ViT and Other Training Libraries

  • vision_transformer.py: Implementation of the ViT architecture describe in the paper titled "An Image is Worth 16x16 Words: Transformers for Image Recognition at Scale". Two classes are implemented:
    • ViT: original ViT architecture as described in the paper
    • ViTv2: identical to ViT except that the classification head can be passed as an argument, allowing for customization of the number of hidden layers and units per layer.
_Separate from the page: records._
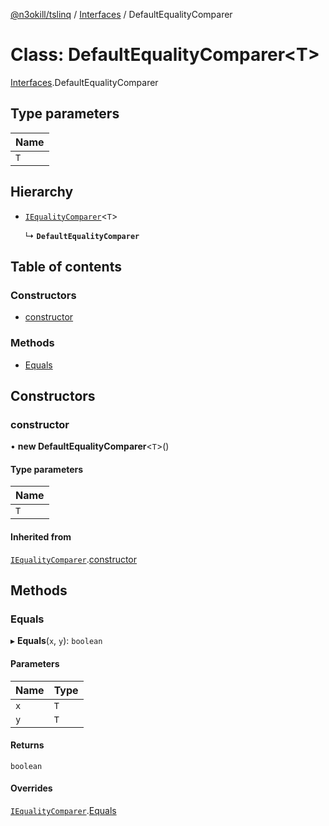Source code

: [@n3okill/tslinq](../README.md) / [Interfaces][] / DefaultEqualityComparer

# Class: DefaultEqualityComparer<T\>

[Interfaces][].DefaultEqualityComparer

## Type parameters

| Name |
| :------ |
| `T` |

## Hierarchy

- [`IEqualityComparer`][]<`T`\>

  ↳ **`DefaultEqualityComparer`**

## Table of contents

### Constructors

- [constructor](#constructor)

### Methods

- [Equals](#equals)

## Constructors

### constructor

• **new DefaultEqualityComparer**<`T`\>()

#### Type parameters

| Name |
| :------ |
| `T` |

#### Inherited from

[`IEqualityComparer`][].[constructor](iequalitycomparer.md#constructor)

## Methods

### Equals

▸ **Equals**(`x`, `y`): `boolean`

#### Parameters

| Name | Type |
| :------ | :------ |
| `x` | `T` |
| `y` | `T` |

#### Returns

`boolean`

#### Overrides

[`IEqualityComparer`][].[Equals](iequalitycomparer.md#equals)


[interfaces]: ../interfaces.md
[`IEqualityComparer`]: iequalitycomparer.md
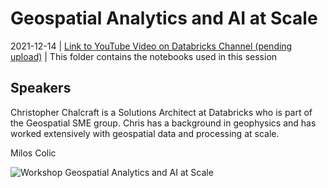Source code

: # Geospatial Analytics and AI at Scale

2021-12-14 | [Link to YouTube Video on Databricks Channel (pending upload)](link) | This folder contains the notebooks used in this session

## Speakers

Christopher Chalcraft is a Solutions Architect at Databricks who is part of the Geospatial SME group. Chris has a background in geophysics and has worked extensively with geospatial data and processing at scale. 

Milos Colic

![Workshop Geospatial Analytics and AI at Scale](https://user-images.githubusercontent.com/177647/145778452-53ca3b1a-8ccd-4bc3-9b7f-b59f74c9fed2.png)
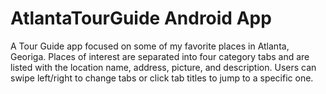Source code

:# AtlantaTourGuide Android App

A Tour Guide app focused on some of my favorite places in Atlanta, Georiga. Places of interest are separated into 
four category tabs and are listed with the location name, address, picture, and description. Users can swipe left/right 
to change tabs or click tab titles to jump to a specific one.
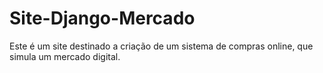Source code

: # Site-Django-Mercado
Este é um site destinado a criação de um sistema de compras online, que simula um mercado digital.
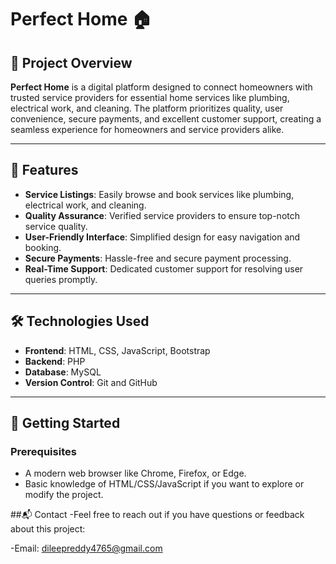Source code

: # Perfect Home 🏠

## 📝 Project Overview
**Perfect Home** is a digital platform designed to connect homeowners with trusted service providers for essential home services like plumbing, electrical work, and cleaning. The platform prioritizes quality, user convenience, secure payments, and excellent customer support, creating a seamless experience for homeowners and service providers alike.

---

## 🎯 Features
- **Service Listings**: Easily browse and book services like plumbing, electrical work, and cleaning.
- **Quality Assurance**: Verified service providers to ensure top-notch service quality.
- **User-Friendly Interface**: Simplified design for easy navigation and booking.
- **Secure Payments**: Hassle-free and secure payment processing.
- **Real-Time Support**: Dedicated customer support for resolving user queries promptly.

---

## 🛠️ Technologies Used
- **Frontend**: HTML, CSS, JavaScript, Bootstrap
- **Backend**: PHP
- **Database**: MySQL
- **Version Control**: Git and GitHub

---

## 🚀 Getting Started

### Prerequisites
- A modern web browser like Chrome, Firefox, or Edge.
- Basic knowledge of HTML/CSS/JavaScript if you want to explore or modify the project.

##📬 Contact
-Feel free to reach out if you have questions or feedback about this project:

-Email: dileepreddy4765@gmail.com
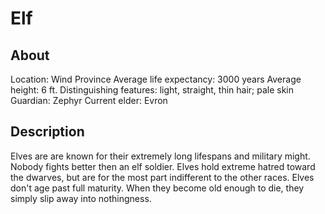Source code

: # Elf

## About
Location: Wind Province
Average life expectancy: 3000 years
Average height: 6 ft.
Distinguishing features: light, straight, thin hair; pale skin
Guardian: Zephyr
Current elder: Evron

## Description
Elves are are known for their extremely long lifespans and military might. Nobody fights better then an elf soldier. Elves hold extreme hatred toward the dwarves, but are for the most part indifferent to the other races. Elves don't age past full maturity. When they become old enough to die, they simply slip away into nothingness.
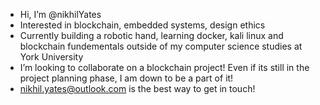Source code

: - Hi, I’m @nikhilYates
- Interested in blockchain, embedded systems, design ethics
- Currently building a robotic hand, learning docker, kali linux and blockchain fundementals outside of my computer science studies at York University
- I’m looking to collaborate on a blockchain project! Even if its still in the project planning phase, I am down to be a part of it!
- <nikhil.yates@outlook.com> is the best way to get in touch!
<!---
nikhilYates/nikhilYates is a ✨ special ✨ repository because its `README.md` (this file) appears on your GitHub profile.
You can click the Preview link to take a look at your changes.
--->
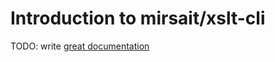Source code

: # Introduction to mirsait/xslt-cli

TODO: write [great documentation](http://jacobian.org/writing/what-to-write/)

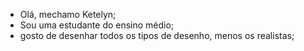 - Olá, mechamo Ketelyn;
- Sou uma estudante do ensino médio;
- gosto de desenhar todos os tipos de desenho, menos os realistas;

  
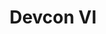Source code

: ﻿---
number: 6
title: Devcon VI
description: 'The sixth edition of Devcon was originally planned for October 2020 in Bogotá, Colombia to keep in-line with the annual tradition. However, due the global pandemic the event has been postponed until further notice. In the meantime, be sure to join us on the Road to Devcon initiatives with local events, quests, and much more.'
location: 'Bogotá, Colombia'
startDate: 2022-10-11
endDate: 2022-10-14
urls:
  - title: Watch
    url: https://archive.devcon.org/archive/watch?edition=6
---
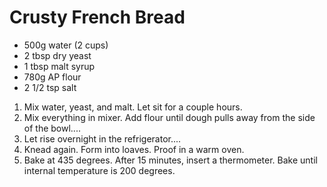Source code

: # Crusty French Bread

* 500g water (2 cups)
* 2 tbsp dry yeast
* 1 tbsp malt syrup
* 780g AP flour
* 2 1/2 tsp salt

1. Mix water, yeast, and malt.  Let sit for a couple hours.
2. Mix everything in mixer.  Add flour until dough pulls away from the side of the bowl....
3. Let rise overnight in the refrigerator....
4. Knead again.  Form into loaves.  Proof in a warm oven.
5. Bake at 435 degrees. After 15 minutes, insert a thermometer.  Bake until internal temperature is 200 degrees.

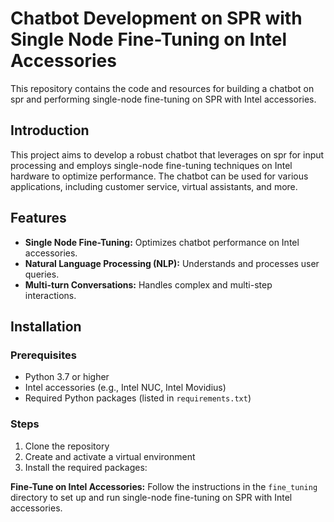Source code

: # Chatbot Development on SPR with Single Node Fine-Tuning on Intel Accessories

This repository contains the code and resources for building a chatbot on spr and performing single-node fine-tuning on SPR with Intel accessories.


## Introduction

This project aims to develop a robust chatbot that leverages on spr for input processing and employs single-node fine-tuning techniques on Intel hardware to optimize performance. The chatbot can be used for various applications, including customer service, virtual assistants, and more.

## Features

- **Single Node Fine-Tuning:** Optimizes chatbot performance on Intel accessories.
- **Natural Language Processing (NLP):** Understands and processes user queries.
- **Multi-turn Conversations:** Handles complex and multi-step interactions.

## Installation

### Prerequisites

- Python 3.7 or higher
- Intel accessories (e.g., Intel NUC, Intel Movidius)
- Required Python packages (listed in `requirements.txt`)

### Steps

1. Clone the repository
2. Create and activate a virtual environment
3. Install the required packages:

**Fine-Tune on Intel Accessories:**
    Follow the instructions in the `fine_tuning` directory to set up and run single-node fine-tuning on SPR with Intel accessories.


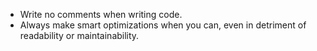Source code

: - Write no comments when writing code.
- Always make smart optimizations when you can, even in detriment of readability or maintainability.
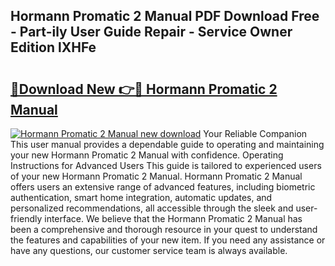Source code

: ## Hormann Promatic 2 Manual PDF Download Free - Part-ily User Guide Repair - Service Owner Edition lXHFe

# <h2><a href="http://cf11943.oget.top/?id=Hormann+Promatic+2+Manual">🔗Download New 👉🔴 Hormann Promatic 2 Manual</a></h2>

[![Hormann Promatic 2 Manual new download](https://i.imgur.com/5g1atiW.png)](http://cf11943.oget.top/?id=Hormann+Promatic+2+Manual)
Your Reliable Companion This user manual provides a dependable guide to operating and maintaining your new Hormann Promatic 2 Manual with confidence. Operating Instructions for Advanced Users This guide is tailored to experienced users of your new Hormann Promatic 2 Manual. Hormann Promatic 2 Manual offers users an extensive range of advanced features, including biometric authentication, smart home integration, automatic updates, and personalized recommendations, all accessible through the sleek and user-friendly interface. We believe that the Hormann Promatic 2 Manual has been a comprehensive and thorough resource in your quest to understand the features and capabilities of your new item. If you need any assistance or have any questions, our customer service team is always available.
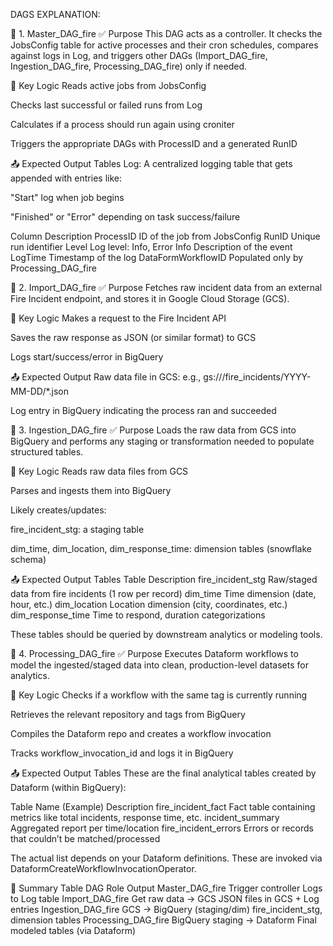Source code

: DAGS EXPLANATION:


🔷 1. Master_DAG_fire
✅ Purpose
This DAG acts as a controller. It checks the JobsConfig table for active processes and their cron schedules, compares against logs in Log, and triggers other DAGs (Import_DAG_fire, Ingestion_DAG_fire, Processing_DAG_fire) only if needed.

🔁 Key Logic
Reads active jobs from JobsConfig

Checks last successful or failed runs from Log

Calculates if a process should run again using croniter

Triggers the appropriate DAGs with ProcessID and a generated RunID

📤 Expected Output Tables
Log: A centralized logging table that gets appended with entries like:

"Start" log when job begins

"Finished" or "Error" depending on task success/failure

Column	           Description
ProcessID	       ID of the job from JobsConfig
RunID	           Unique run identifier
Level	           Log level: Info, Error
Info	           Description of the event
LogTime	           Timestamp of the log
DataFormWorkflowID Populated only by Processing_DAG_fire

🔷 2. Import_DAG_fire
✅ Purpose
Fetches raw incident data from an external Fire Incident endpoint, and stores it in Google Cloud Storage (GCS).

🔁 Key Logic
Makes a request to the Fire Incident API

Saves the raw response as JSON (or similar format) to GCS

Logs start/success/error in BigQuery

📤 Expected Output
Raw data file in GCS: e.g., gs://<bucket>/fire_incidents/YYYY-MM-DD/*.json

Log entry in BigQuery indicating the process ran and succeeded

🔷 3. Ingestion_DAG_fire
✅ Purpose
Loads the raw data from GCS into BigQuery and performs any staging or transformation needed to populate structured tables.

🔁 Key Logic
Reads raw data files from GCS

Parses and ingests them into BigQuery

Likely creates/updates:

fire_incident_stg: a staging table

dim_time, dim_location, dim_response_time: dimension tables (snowflake schema)

📤 Expected Output Tables
Table	              Description
fire_incident_stg	  Raw/staged data from fire incidents (1 row per record)
dim_time              Time dimension (date, hour, etc.)
dim_location	      Location dimension (city, coordinates, etc.)
dim_response_time	  Time to respond, duration categorizations

These tables should be queried by downstream analytics or modeling tools.

🔷 4. Processing_DAG_fire
✅ Purpose
Executes Dataform workflows to model the ingested/staged data into clean, production-level datasets for analytics.

🔁 Key Logic
Checks if a workflow with the same tag is currently running

Retrieves the relevant repository and tags from BigQuery

Compiles the Dataform repo and creates a workflow invocation

Tracks workflow_invocation_id and logs it in BigQuery

📤 Expected Output Tables
These are the final analytical tables created by Dataform (within BigQuery):

Table Name (Example)	     Description
fire_incident_fact	         Fact table containing metrics like total incidents, response time, etc.
incident_summary	         Aggregated report per time/location
fire_incident_errors	     Errors or records that couldn’t be matched/processed

The actual list depends on your Dataform definitions. These are invoked via DataformCreateWorkflowInvocationOperator.

🧠 Summary Table
DAG	                    Role	                      Output
Master_DAG_fire	        Trigger controller	          Logs to Log table
Import_DAG_fire	        Get raw data → GCS	          JSON files in GCS + Log entries
Ingestion_DAG_fire	    GCS → BigQuery (staging/dim)  fire_incident_stg, dimension tables
Processing_DAG_fire	    BigQuery staging → Dataform	  Final modeled tables (via Dataform)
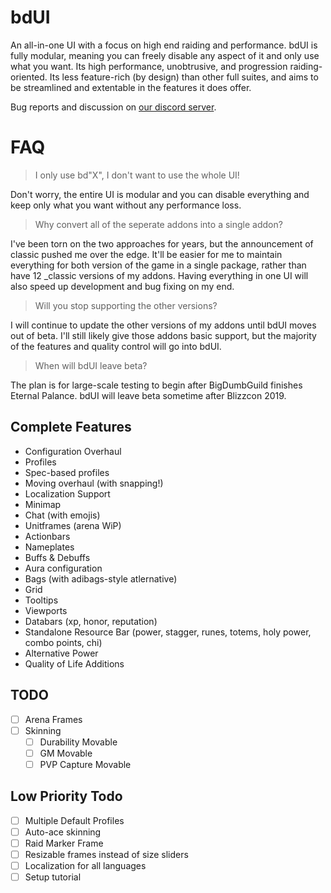 # bdUI
An all-in-one UI with a focus on high end raiding and performance. bdUI is fully modular, meaning you can freely disable any aspect of it and only use what you want. Its high performance, unobtrusive, and progression raiding-oriented. Its less feature-rich (by design) than other full suites, and aims to be streamlined and extentable in the features it does offer.

Bug reports and discussion on [our discord server](https://discord.gg/2SK3bEw).

# FAQ
> I only use bd"X", I don't want to use the whole UI!

Don't worry, the entire UI is modular and you can disable everything and keep only what you want without any performance loss.

> Why convert all of the seperate addons into a single addon?

I've been torn on the two approaches for years, but the announcement of classic pushed me over the edge. It'll be easier for me to maintain everything for both version of the game in a single package, rather than have 12 \_classic versions of my addons. Having everything in one UI will also speed up development and bug fixing on my end.

> Will you stop supporting the other versions?

I will continue to update the other versions of my addons until bdUI moves out of beta. I'll still likely give those addons basic support, but the majority of the features and quality control will go into bdUI.

> When will bdUI leave beta?

The plan is for large-scale testing to begin after BigDumbGuild finishes Eternal Palance. bdUI will leave beta sometime after Blizzcon 2019.

## Complete Features
- Configuration Overhaul
- Profiles
- Spec-based profiles
- Moving overhaul (with snapping!)
- Localization Support
- Minimap
- Chat (with emojis)
- Unitframes (arena WiP)
- Actionbars
- Nameplates
- Buffs & Debuffs
- Aura configuration
- Bags (with adibags-style atlernative)
- Grid
- Tooltips
- Viewports
- Databars (xp, honor, reputation)
- Standalone Resource Bar (power, stagger, runes, totems, holy power, combo points, chi)
- Alternative Power
- Quality of Life Additions

## TODO
- [ ] Arena Frames
- [ ] Skinning
	- [ ] Durability Movable
	- [ ] GM Movable
	- [ ] PVP Capture Movable

## Low Priority Todo
- [ ] Multiple Default Profiles
- [ ] Auto-ace skinning
- [ ] Raid Marker Frame
- [ ] Resizable frames instead of size sliders
- [ ] Localization for all languages
- [ ] Setup tutorial

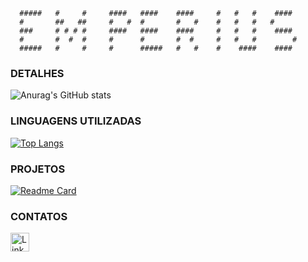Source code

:      
     
     
     
      #####   #     #     ####   ####    ####     #   #   #    ####
      #       ##   ##     #   #  #       #   #    #   #   #   #
      ###     # # # #     ####   ####    ####     #   #   #    ####
      #       #  #  #     #      #       #  #     #   #   #        #
      #####   #     #     #      #####   #   #    #    ####    ####

### DETALHES

![Anurag's GitHub stats](https://github-readme-stats.vercel.app/api?username=yuriatavares&show_icons=true&theme=tokyonight)

### LINGUAGENS UTILIZADAS 

[![Top Langs](https://github-readme-stats.vercel.app/api/top-langs/?username=yuriatavares&langs_count=8)](https://github.com/anuraghazra/github-readme-stats)

### PROJETOS

[![Readme Card](https://github-readme-stats.vercel.app/api/pin/?username=yuriatavares&repo=TikTok-Project&theme=dark)](https://github.com/anuraghazara/github-readme-stats)

### CONTATOS

[<img src='https://img.shields.io/badge/LinkedIn-007785?style=for-the-badge&logo=linkedin&logoColor=white' alt='Linkedin' height='30'>](https://www.linkedin.com/in/yuri-tavares-933517264/)
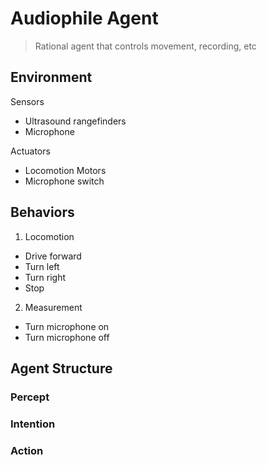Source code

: # Audiophile Agent
>Rational agent that controls movement, recording, etc
## Environment
Sensors
* Ultrasound rangefinders
* Microphone

Actuators
* Locomotion Motors
* Microphone switch

## Behaviors
1. Locomotion
  * Drive forward
  * Turn left
  * Turn right
  * Stop
2. Measurement
  * Turn microphone on
  * Turn microphone off

## Agent Structure
### Percept
### Intention
### Action
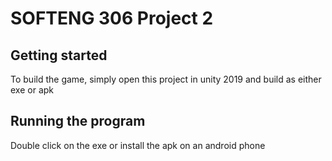 # SOFTENG 306 Project 2
## Getting started
To build the game, simply open this project in unity 2019 and build as either exe or apk

## Running the program
Double click on the exe or install the apk on an android phone
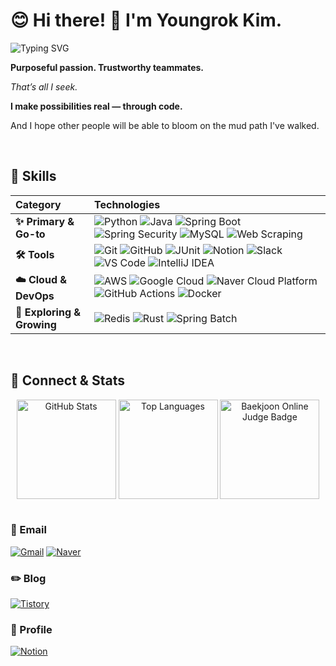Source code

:

# 😊 Hi there! 👋 I'm Youngrok Kim.
![Typing SVG](https://readme-typing-svg.herokuapp.com?font=Roboto+Mono&size=25&pause=500&color=58A6FF&width=999&height=60&vCenter=true&lines=As+a+Backend+Developer,;I+write+code+that+ensures+a+seamless+user+experience+and..;my+valued+teammates⭐;I'm+always+learning,+growing,+and+building+new+things.)
<!--
As a Backend Developer,
I write code that ensures a seamless user experience and..
my valued teammates⭐
I'm always learning, growing, and building new things.
-->

<!-- My Philosophy -->
**Purposeful passion. Trustworthy teammates.**

*That’s all I seek.*

**I make possibilities real — through code.**

And I hope other people will be able to bloom on the mud path I've walked.

<br>

<!-- Skills -->
## 🌟 Skills

<table width="100%">
  <thead>
    <tr>
      <th width="25%" align="left">Category</th>
      <th width="75%" align="left">Technologies</th>
    </tr>
  </thead>
  <tbody>
    <tr>
      <td><b>✨ Primary & Go-to</b></td>
      <td>
        <img src="https://img.shields.io/badge/Python-3776AB.svg?&style=for-the-badge&logo=python&logoColor=white" alt="Python">
        <img src="https://img.shields.io/badge/Java-007396.svg?&style=for-the-badge&logo=openjdk&logoColor=white" alt="Java">
        <img src="https://img.shields.io/badge/Spring_Boot-6DB33F.svg?&style=for-the-badge&logo=springboot&logoColor=white" alt="Spring Boot">
        <img src="https://img.shields.io/badge/Spring_Security-6DB33F.svg?&style=for-the-badge&logo=springsecurity&logoColor=white" alt="Spring Security">
        <img src="https://img.shields.io/badge/MySQL-4479A1.svg?&style=for-the-badge&logo=mysql&logoColor=white" alt="MySQL">
	      <img src="https://img.shields.io/badge/Web_Scraping-339933.svg?&style=for-the-badge&logo=python&logoColor=white" alt="Web Scraping">
      </td>
    </tr>
    <tr>
      <td><b>🛠️ Tools</b></td>
      <td>
        <img src="https://img.shields.io/badge/Git-F05032.svg?&style=for-the-badge&logo=git&logoColor=white" alt="Git">
        <img src="https://img.shields.io/badge/GitHub-181717.svg?&style=for-the-badge&logo=github&logoColor=white" alt="GitHub">
        <img src="https://img.shields.io/badge/JUnit5-25A162.svg?&style=for-the-badge&logo=junit5&logoColor=white" alt="JUnit">
        <img src="https://img.shields.io/badge/Notion-000000.svg?&style=for-the-badge&logo=notion&logoColor=white" alt="Notion">
        <img src="https://img.shields.io/badge/Slack-4A154B.svg?&style=for-the-badge&logo=slack&logoColor=white" alt="Slack">
        <img src="https://img.shields.io/badge/Visual_Studio_Code-007ACC.svg?&style=for-the-badge&logo=visualstudiocode&logoColor=white" alt="VS Code">
        <img src="https://img.shields.io/badge/IntelliJ_IDEA-000000.svg?&style=for-the-badge&logo=intellijidea&logoColor=white" alt="IntelliJ IDEA">
      </td>
    </tr>
    <tr>
      <td><b>☁️ Cloud & DevOps</b></td>
      <td>
        <img src="https://img.shields.io/badge/AWS-232F3E.svg?&style=for-the-badge&logo=aws&logoColor=white" alt="AWS">
        <img src="https://img.shields.io/badge/Google_Cloud-4285F4.svg?&style=for-the-badge&logo=google-cloud&logoColor=white" alt="Google Cloud">
        <img src="https://img.shields.io/badge/Naver_Cloud_Platform-03C75A.svg?&style=for-the-badge&logo=naver&logoColor=white" alt="Naver Cloud Platform">
        <img src="https://img.shields.io/badge/GitHub_Actions-2088FF.svg?&style=for-the-badge&logo=githubactions&logoColor=white" alt="GitHub Actions">
        <img src="https://img.shields.io/badge/Docker-2496ED.svg?&style=for-the-badge&logo=docker&logoColor=white" alt="Docker">
      </td>
    </tr>
    <tr>
      <td><b>🚀 Exploring & Growing</b></td>
      <td>
        <img src="https://img.shields.io/badge/Redis-DC382D.svg?&style=for-the-badge&logo=redis&logoColor=white" alt="Redis">
        <img src="https://img.shields.io/badge/Rust-000000.svg?&style=for-the-badge&logo=rust&logoColor=white" alt="Rust">
        <img src="https://img.shields.io/badge/Spring_Batch-6DB33F.svg?&style=for-the-badge&logo=spring&logoColor=white" alt="Spring Batch">
        </td>
    </tr>
  </tbody>
</table>

<br>

<!-- Projects -->
<!--
## 📦 Projects

<br>
-->

<!-- Activities -->
<!--
## 🏅 Activities


<br>
-->

<!-- Connect Info & Github Stats-->
## 🤝 Connect & Stats

<div align="center">
    <img align="center" style="height:159px" src="https://github-readme-stats.vercel.app/api?username=rogi-rogi&show_icons=true&include_all_commits=true&theme=default" alt="GitHub Stats"/>
    <img align="center" style="height:159px" src="https://github-readme-stats.vercel.app/api/top-langs/?username=rogi-rogi&layout=compact&theme=tokyonight" alt="Top Languages"/>
    <img align="center" style="height:159px" src="http://mazassumnida.wtf/api/v2/generate_badge?boj=polygon" alt="Baekjoon Online Judge Badge"/>
</div>

<br>

### 📧 Email

[![Gmail](https://img.shields.io/badge/Gmail-d14836?style=for-the-badge&logo=Gmail&logoColor=white)](mailto:yrkim6883@gmail.com)
[![Naver](https://img.shields.io/badge/Naver-03C75A?style=for-the-badge&logo=Naver&logoColor=white)](mailto:yrkim6839@naver.com)

### ✏️ Blog
[![Tistory](https://img.shields.io/badge/Tistory-000000.svg?&style=for-the-badge&logo=tistory&logoColor=white)](https://kyr-db.tistory.com/)

### 📜 Profile
[![Notion](https://img.shields.io/badge/Notion-000000.svg?&style=for-the-badge&logo=notion&logoColor=white)](https://held-sparrow-180.notion.site/Young-Rok-1b8c96bf505e8014a372e555a6215399?pvs=74)

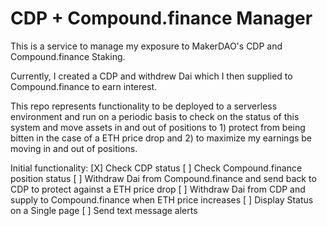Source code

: # CDP + Compound.finance Manager

This is a service to manage my exposure to MakerDAO's CDP and Compound.finance Staking.

Currently, I created a CDP and withdrew Dai which I then supplied to Compound.finance to earn interest.

This repo represents functionality to be deployed to a serverless environment and run on a periodic basis to check on the status of this system and move assets in and out of positions to 1) protect from being bitten in the case of a ETH price drop and 2) to maximize my earnings be moving in and out of positions.

Initial functionality:
[X] Check CDP status
[ ] Check Compound.finance position status
[ ] Withdraw Dai from Compound.finance and send back to CDP to protect against a ETH price drop
[ ] Withdraw Dai from CDP and supply to Compound.finance when ETH price increases
[ ] Display Status on a Single page
[ ] Send text message alerts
Even it is also possible to pass a list of classification heads and stacking them by averaging.
  • engine.py: Contains functions to handle the training, validation, and inference processes of a neural network.
  • helper_functions.py: Provides utility functions for analysis, visualization, and reading/writing PyTorch neural networks.
  • schedulers.py: A collection of custome learning rate schedulers. Some classes have been taken from kamrulhasanrony. Many thanks!
  • dataloaders.py: Useful functions to create pytorch dataloaders.
  • loss_functions.py: Includes a class with a customized loss function.